This retrospective registry study used 2 overlapping cohorts from the Surveillance, Epidemiology, and End Results (SEER) data cycles of 2022 (Cohort 1, 2000-2017) and 2023 (Cohort 2, 2015-2021) to examine racial/ethnic differences in surgical recommendation, receipt, and OS outcomes between NH Black and NH White patients.³⁸ Cohort 1 accounted for longer-term trends, whereas Cohort 2 focused on patients diagnosed during recent staging and therapeutic advances. Cohort 1 data covered 2000 to 2020, with diagnoses reported up to 2017. Cohort 2 data covered 2015 to 2021, with diagnoses reported up to 2021. Data related to cause of death were based on state death certificates; survival represented patients who did not die of the specified cause.

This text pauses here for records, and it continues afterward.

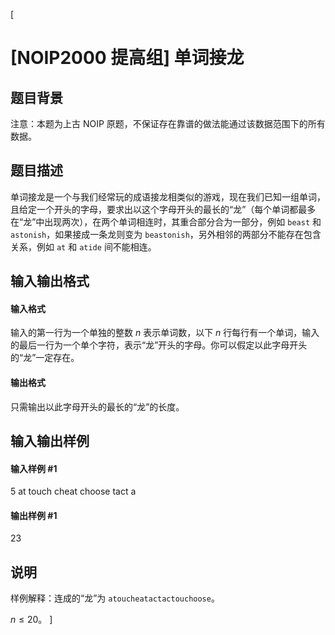 [
# [NOIP2000 提高组] 单词接龙
## 题目背景
注意：本题为上古 NOIP 原题，不保证存在靠谱的做法能通过该数据范围下的所有数据。
## 题目描述
单词接龙是一个与我们经常玩的成语接龙相类似的游戏，现在我们已知一组单词，且给定一个开头的字母，要求出以这个字母开头的最长的“龙”（每个单词都最多在“龙”中出现两次），在两个单词相连时，其重合部分合为一部分，例如 `beast` 和 `astonish`，如果接成一条龙则变为 `beastonish`，另外相邻的两部分不能存在包含关系，例如 `at` 和 `atide` 间不能相连。

## 输入输出格式
#### 输入格式

输入的第一行为一个单独的整数 $n$ 表示单词数，以下 $n$ 行每行有一个单词，输入的最后一行为一个单个字符，表示“龙”开头的字母。你可以假定以此字母开头的“龙”一定存在。

#### 输出格式

只需输出以此字母开头的最长的“龙”的长度。

## 输入输出样例
#### 输入样例 #1
5
at
touch
cheat
choose
tact
a

#### 输出样例 #1
23

## 说明
样例解释：连成的“龙”为 `atoucheatactactouchoose`。

$n \le 20$。
]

Both SEER databases use American Community Survey (ACS) 5-year estimates, covering 26.5% of the US population. County-level data link cancer cases and deaths to static attributes (collected at a single point) and time-dependent attributes (collected at different points). The ACS cycle for SEER 2022 and 2023 provides detailed demographic, social, economic, and housing data for county attributes. Rural-urban continuum codes distinguish metropolitan counties from adjacent nonmetropolitan counties by population. The time to first-line treatment (hysterectomy) was capped at 24 months in both cohorts. The SEER variable RX Summ—Surg Prim Site (1998+) provided surgical codes for hysterectomies, based on the SEER Program Coding and Staging Manual 2023, surgical codes Corpus Uteri C540–C559.³⁹ Surgical decisions were based on tumor stage, using the SEER variable Summary Stage 2000 (1998-2017), which simplifies stage categories by in situ, localized, regional, distant, and unknown. Surgical recommendation and receipt were captured using the variable “reason no cancer-directed surgery,” which specified whether and why hysterectomy was or was not recommended and/or performed.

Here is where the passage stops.